CAST team wins design award

Team takes top honors in design/build category among Northeast collegiate teams

provided by Holly Holevinski

Undergraduates from CAST’s civil engineering technology program won first place in a building design competition recently. Team winners are (back row, left to right) Ian Crell, Doyle Guyatte and Michael Doremus and (front row, left to right) David Collins (captain), Kevin Morfin and Megan Few.

Undergraduate students from Rochester Institute of Technology took first place in the Associated Schools of Construction—Northeast Regional competition for their plan to redesign a workspace for NASA’s Johnson Space Center. Early preparation and research into customer requirements helped the team put together a comprehensive plan that transformed a library in a five-story engineering building into an occupational health facility for space industry workers. They were the top finisher among 10 teams and were awarded a $2,000 prize for their design.

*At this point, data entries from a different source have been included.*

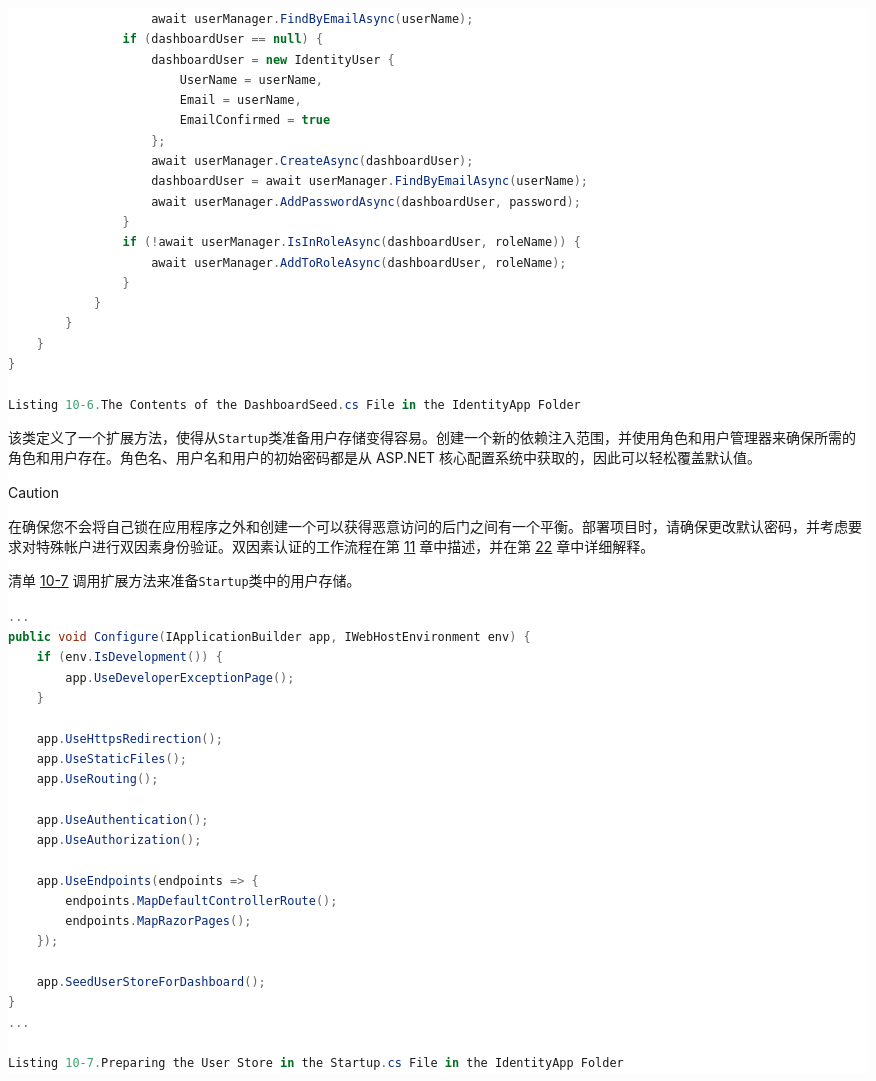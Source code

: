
 ```cs
                    await userManager.FindByEmailAsync(userName);
                if (dashboardUser == null) {
                    dashboardUser = new IdentityUser {
                        UserName = userName,
                        Email = userName,
                        EmailConfirmed = true
                    };
                    await userManager.CreateAsync(dashboardUser);
                    dashboardUser = await userManager.FindByEmailAsync(userName);
                    await userManager.AddPasswordAsync(dashboardUser, password);
                }
                if (!await userManager.IsInRoleAsync(dashboardUser, roleName)) {
                    await userManager.AddToRoleAsync(dashboardUser, roleName);
                }
            }
        }
    }
}

Listing 10-6.The Contents of the DashboardSeed.cs File in the IdentityApp Folder

```

该类定义了一个扩展方法，使得从`Startup`类准备用户存储变得容易。创建一个新的依赖注入范围，并使用角色和用户管理器来确保所需的角色和用户存在。角色名、用户名和用户的初始密码都是从 ASP.NET 核心配置系统中获取的，因此可以轻松覆盖默认值。

Caution

在确保您不会将自己锁在应用程序之外和创建一个可以获得恶意访问的后门之间有一个平衡。部署项目时，请确保更改默认密码，并考虑要求对特殊帐户进行双因素身份验证。双因素认证的工作流程在第 [11](11.html) 章中描述，并在第 [22](22.html) 章中详细解释。

清单 [10-7](#PC9) 调用扩展方法来准备`Startup`类中的用户存储。

```cs
...
public void Configure(IApplicationBuilder app, IWebHostEnvironment env) {
    if (env.IsDevelopment()) {
        app.UseDeveloperExceptionPage();
    }

    app.UseHttpsRedirection();
    app.UseStaticFiles();
    app.UseRouting();

    app.UseAuthentication();
    app.UseAuthorization();

    app.UseEndpoints(endpoints => {
        endpoints.MapDefaultControllerRoute();
        endpoints.MapRazorPages();
    });

    app.SeedUserStoreForDashboard();
}
...

Listing 10-7.Preparing the User Store in the Startup.cs File in the IdentityApp Folder

```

“It was a pretty exciting project. It was really rewarding, good to see that our hard work paid off because we were meeting every week to do simulations,” said David Collins, a third-year civil engineering technology student from Pittsford, N.Y., in RIT’s College of Applied Science and Technology. He was the team project manager. “It was a lot of hard work over a short amount of time.”

The competition is part of the annual Associated Schools of Construction conference and job fair, held in November in Morristown, N.J. Universities from four-year construction engineering and management degree programs in the Northeast—from Maine to Virginia—participate in events to advance construction education.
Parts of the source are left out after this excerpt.